AUTHOR=Qiu Binxu , Shen Zixiong , Yang Dongliang , Wang Quan TITLE=Applying machine learning techniques to predict the risk of lung metastases from rectal cancer: a real-world retrospective study JOURNAL=Frontiers in Oncology VOLUME=13 YEAR=2023 URL=https://www.frontiersin.org/journals/oncology/articles/10.3389/fonc.2023.1183072 DOI=10.3389/fonc.2023.1183072 ISSN=2234-943X ABSTRACT=Background

Metastasis in the lungs is common in patients with rectal cancer, and it can have severe consequences on their survival and quality of life. Therefore, it is essential to identify patients who may be at risk of developing lung metastasis from rectal cancer.

Methods

In this study, we utilized eight machine-learning methods to create a model for predicting the risk of lung metastasis in patients with rectal cancer. Our cohort consisted of 27,180 rectal cancer patients selected from the Surveillance, Epidemiology and End Results (SEER) database between 2010 and 2017 for model development. Additionally, we validated our models using 1118 rectal cancer patients from a Chinese hospital to evaluate model performance and generalizability. We assessed our models’ performance using various metrics, including the area under the curve (AUC), the area under the precision-recall curve (AUPR), the Matthews Correlation Coefficient (MCC), decision curve analysis (DCA), and calibration curves. Finally, we applied the best model to develop a web-based calculator for predicting the risk of lung metastasis in patients with rectal cancer.

Result

Our study employed tenfold cross-validation to assess the performance of eight machine-learning models for predicting the risk of lung metastasis in patients with rectal cancer.
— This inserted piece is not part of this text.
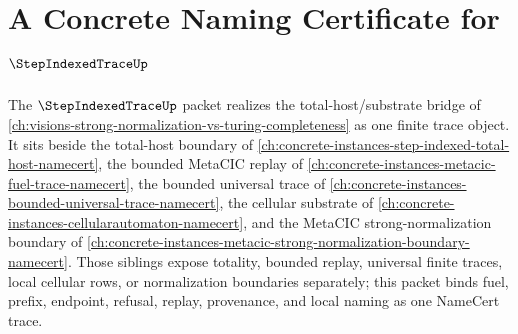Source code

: \chapter{A Concrete Naming Certificate for $\StepIndexedTraceUp$}
\label{ch:concrete-instances-step-indexed-trace-namecert}

The $\StepIndexedTraceUp$ packet realizes the total-host/substrate bridge of \autoref{ch:visions-strong-normalization-vs-turing-completeness} as one finite trace object. It sits beside the total-host boundary of \autoref{ch:concrete-instances-step-indexed-total-host-namecert}, the bounded MetaCIC replay of \autoref{ch:concrete-instances-metacic-fuel-trace-namecert}, the bounded universal trace of \autoref{ch:concrete-instances-bounded-universal-trace-namecert}, the cellular substrate of \autoref{ch:concrete-instances-cellularautomaton-namecert}, and the MetaCIC strong-normalization boundary of \autoref{ch:concrete-instances-metacic-strong-normalization-boundary-namecert}. Those siblings expose totality, bounded replay, universal finite traces, local cellular rows, or normalization boundaries separately; this packet binds fuel, prefix, endpoint, refusal, replay, provenance, and local naming as one NameCert trace.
The AUC values ranged from 0.73 to 0.96 in the training set, with the extreme gradient boosting (XGB) model achieving the highest AUC value of 0.96. Moreover, the XGB model obtained the best AUPR and MCC in the training set, reaching 0.98 and 0.88, respectively. We found that the XGB model demonstrated the best predictive power, achieving an AUC of 0.87, an AUPR of 0.60, an accuracy of 0.92, and a sensitivity of 0.93 in the internal test set. Furthermore, the XGB model was evaluated in the external test set and achieved an AUC of 0.91, an AUPR of 0.63, an accuracy of 0.93, a sensitivity of 0.92, and a specificity of 0.93. The XGB model obtained the highest MCC in the internal test set and external validation set, with 0.61 and 0.68, respectively. Based on the DCA and calibration curve analysis, the XGB model had better clinical decision-making ability and predictive power than the other seven models. Lastly, we developed an online web calculator using the XGB model to assist doctors in making informed decisions and to facilitate the model’s wider adoption (https://share.streamlit.io/woshiwz/rectal_cancer/main/lung.py).

Conclusion

In this study, we developed an XGB model based on clinicopathological information to predict the risk of lung metastasis in patients with rectal cancer, which may help physicians make clinical decisions.